"That two hundred shall be five hundred, but it must be a cemetery to which they take him!"
There was a moment's silence. Selingman sat back in his place. He was staring at his companion with wide-open eyes. Jean Coulois was moistening his lips with his tongue, his eyes were brilliant.
"Five hundred louis!" he repeated under his breath.
"Is it not enough?" Draconmeyer asked coldly. "I do not believe in half measures. The man who is wounded may be well before he is welcome. If five hundred louis is not enough, name your price, but let there be no doubt. Let me see what the Wolves can do when it is their leader who handles the knife!"
The face of the dancer was curiously impassive.

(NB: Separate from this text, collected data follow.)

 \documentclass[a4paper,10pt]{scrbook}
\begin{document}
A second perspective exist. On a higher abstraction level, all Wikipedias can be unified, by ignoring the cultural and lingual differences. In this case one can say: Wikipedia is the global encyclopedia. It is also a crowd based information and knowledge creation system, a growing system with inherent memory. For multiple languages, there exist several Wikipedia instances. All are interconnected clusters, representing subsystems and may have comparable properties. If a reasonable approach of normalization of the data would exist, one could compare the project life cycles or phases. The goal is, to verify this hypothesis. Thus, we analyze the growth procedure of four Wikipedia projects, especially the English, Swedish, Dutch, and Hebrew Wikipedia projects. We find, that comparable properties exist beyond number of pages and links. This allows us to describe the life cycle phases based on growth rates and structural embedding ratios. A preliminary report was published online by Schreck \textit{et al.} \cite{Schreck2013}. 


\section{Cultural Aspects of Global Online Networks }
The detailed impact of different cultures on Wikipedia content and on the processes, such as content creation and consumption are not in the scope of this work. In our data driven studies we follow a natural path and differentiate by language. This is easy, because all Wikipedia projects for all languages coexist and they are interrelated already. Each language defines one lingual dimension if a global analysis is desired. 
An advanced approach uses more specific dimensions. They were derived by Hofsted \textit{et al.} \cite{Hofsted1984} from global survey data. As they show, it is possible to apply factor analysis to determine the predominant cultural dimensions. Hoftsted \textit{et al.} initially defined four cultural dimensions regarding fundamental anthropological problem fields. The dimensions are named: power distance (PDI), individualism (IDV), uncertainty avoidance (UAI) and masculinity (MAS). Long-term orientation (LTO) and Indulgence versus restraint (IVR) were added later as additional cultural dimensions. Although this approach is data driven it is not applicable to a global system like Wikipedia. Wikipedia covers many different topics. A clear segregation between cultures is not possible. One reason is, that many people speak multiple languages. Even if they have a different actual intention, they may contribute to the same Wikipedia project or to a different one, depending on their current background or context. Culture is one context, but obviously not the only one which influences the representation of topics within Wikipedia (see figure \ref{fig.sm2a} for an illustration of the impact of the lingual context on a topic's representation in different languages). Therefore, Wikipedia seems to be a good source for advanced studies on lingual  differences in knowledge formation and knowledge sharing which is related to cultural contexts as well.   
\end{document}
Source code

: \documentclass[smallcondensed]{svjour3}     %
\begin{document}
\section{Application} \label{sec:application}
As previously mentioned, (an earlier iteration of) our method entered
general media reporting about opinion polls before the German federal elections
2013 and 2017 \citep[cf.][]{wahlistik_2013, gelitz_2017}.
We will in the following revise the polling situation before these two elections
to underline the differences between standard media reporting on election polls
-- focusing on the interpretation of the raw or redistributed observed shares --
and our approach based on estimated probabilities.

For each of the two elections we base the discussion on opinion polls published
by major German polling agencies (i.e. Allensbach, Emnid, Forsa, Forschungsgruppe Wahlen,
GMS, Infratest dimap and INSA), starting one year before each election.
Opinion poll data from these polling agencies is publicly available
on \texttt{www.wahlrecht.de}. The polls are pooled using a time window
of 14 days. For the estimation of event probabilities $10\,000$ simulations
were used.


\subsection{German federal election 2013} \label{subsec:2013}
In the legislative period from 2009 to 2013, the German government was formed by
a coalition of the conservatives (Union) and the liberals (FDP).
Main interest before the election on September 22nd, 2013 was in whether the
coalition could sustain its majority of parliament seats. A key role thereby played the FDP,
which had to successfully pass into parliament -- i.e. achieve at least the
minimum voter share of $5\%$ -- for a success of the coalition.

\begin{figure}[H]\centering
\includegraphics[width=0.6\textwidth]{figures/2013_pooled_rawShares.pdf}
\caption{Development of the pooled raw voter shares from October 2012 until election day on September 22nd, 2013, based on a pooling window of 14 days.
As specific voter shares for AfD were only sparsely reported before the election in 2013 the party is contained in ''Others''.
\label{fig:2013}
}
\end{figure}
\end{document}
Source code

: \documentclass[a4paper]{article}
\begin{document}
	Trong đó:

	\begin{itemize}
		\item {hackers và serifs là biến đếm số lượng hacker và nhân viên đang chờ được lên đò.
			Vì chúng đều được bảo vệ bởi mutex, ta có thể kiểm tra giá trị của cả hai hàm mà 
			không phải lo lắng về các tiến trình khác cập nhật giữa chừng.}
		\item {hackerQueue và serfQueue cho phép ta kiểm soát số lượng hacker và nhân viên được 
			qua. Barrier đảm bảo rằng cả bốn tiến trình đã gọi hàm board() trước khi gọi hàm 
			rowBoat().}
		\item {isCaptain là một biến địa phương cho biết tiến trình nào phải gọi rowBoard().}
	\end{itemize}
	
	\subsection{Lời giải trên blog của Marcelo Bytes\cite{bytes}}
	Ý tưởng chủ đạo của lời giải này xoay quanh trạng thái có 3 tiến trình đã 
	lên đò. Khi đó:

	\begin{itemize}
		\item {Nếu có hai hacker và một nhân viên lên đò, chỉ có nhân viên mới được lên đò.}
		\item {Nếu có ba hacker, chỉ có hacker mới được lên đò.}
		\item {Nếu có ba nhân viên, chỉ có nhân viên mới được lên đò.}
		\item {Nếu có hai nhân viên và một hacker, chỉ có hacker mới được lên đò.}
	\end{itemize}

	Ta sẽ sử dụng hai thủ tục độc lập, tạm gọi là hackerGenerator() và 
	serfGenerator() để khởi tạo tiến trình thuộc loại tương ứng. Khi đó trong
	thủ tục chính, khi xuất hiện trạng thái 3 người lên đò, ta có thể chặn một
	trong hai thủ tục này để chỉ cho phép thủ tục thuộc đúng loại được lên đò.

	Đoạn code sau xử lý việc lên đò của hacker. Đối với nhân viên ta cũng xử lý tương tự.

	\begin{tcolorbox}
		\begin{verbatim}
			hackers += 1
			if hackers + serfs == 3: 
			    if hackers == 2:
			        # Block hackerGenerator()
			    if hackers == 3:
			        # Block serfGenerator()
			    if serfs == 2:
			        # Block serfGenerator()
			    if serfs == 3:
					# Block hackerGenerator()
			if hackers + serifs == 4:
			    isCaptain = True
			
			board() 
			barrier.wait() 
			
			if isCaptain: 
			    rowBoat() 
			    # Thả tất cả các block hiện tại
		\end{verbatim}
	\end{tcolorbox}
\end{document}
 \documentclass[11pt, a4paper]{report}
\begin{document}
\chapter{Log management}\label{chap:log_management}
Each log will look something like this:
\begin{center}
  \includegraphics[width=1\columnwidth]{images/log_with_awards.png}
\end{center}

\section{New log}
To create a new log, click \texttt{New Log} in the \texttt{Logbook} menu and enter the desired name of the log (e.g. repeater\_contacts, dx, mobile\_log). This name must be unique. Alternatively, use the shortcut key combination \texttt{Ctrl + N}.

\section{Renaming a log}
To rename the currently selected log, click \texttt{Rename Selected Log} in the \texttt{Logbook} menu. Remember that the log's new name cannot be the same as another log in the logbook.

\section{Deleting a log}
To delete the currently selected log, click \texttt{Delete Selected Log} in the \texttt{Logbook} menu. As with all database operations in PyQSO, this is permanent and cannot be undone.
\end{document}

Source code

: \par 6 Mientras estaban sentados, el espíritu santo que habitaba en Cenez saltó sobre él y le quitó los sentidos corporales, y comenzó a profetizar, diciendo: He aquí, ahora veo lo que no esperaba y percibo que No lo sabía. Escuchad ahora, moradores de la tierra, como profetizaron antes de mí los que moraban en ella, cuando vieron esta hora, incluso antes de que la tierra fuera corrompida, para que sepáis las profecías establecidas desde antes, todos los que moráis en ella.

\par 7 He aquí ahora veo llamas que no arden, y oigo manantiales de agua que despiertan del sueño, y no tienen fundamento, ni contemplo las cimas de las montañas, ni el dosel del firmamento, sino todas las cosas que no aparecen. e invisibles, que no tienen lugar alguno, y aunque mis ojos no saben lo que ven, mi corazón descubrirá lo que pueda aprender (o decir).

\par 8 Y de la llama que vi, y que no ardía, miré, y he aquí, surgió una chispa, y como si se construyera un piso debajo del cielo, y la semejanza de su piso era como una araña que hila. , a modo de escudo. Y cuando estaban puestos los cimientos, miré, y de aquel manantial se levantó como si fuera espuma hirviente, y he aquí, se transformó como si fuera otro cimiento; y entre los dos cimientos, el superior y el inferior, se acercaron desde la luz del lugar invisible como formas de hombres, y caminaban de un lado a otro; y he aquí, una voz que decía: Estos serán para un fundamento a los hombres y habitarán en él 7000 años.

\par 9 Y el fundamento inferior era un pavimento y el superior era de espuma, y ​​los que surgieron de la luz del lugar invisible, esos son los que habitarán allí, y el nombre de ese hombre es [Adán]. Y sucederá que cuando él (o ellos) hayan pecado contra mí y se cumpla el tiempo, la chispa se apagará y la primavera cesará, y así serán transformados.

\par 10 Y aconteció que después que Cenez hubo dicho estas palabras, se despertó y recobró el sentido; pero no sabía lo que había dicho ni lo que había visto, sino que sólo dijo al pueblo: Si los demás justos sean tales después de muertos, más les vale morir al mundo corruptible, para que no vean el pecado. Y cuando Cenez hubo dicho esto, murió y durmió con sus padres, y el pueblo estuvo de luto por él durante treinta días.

He lifted his glass and drained it.
"An affair of death!" he exclaimed softly. "We Wolves—we bite, we wound, we rob. But death—ugh! There are ugly things to be thought of."
"And pleasant ones," Draconmeyer reminded him. "Five hundred louis is not enough. It shall be six hundred. A man may do much with six hundred golden louis."
Selingman sat forward once more in his place.
"Look here," he intervened, "you go too far, my friend. You never spoke to me of this. What have you against Hunterleys?"
"His nationality," Draconmeyer answered coolly. "I hate all Englishmen!"
The gaiety had left Selingman's face. He gazed at his companion with a curious expression.
"My friend," he murmured, "I fear that you are vindictive."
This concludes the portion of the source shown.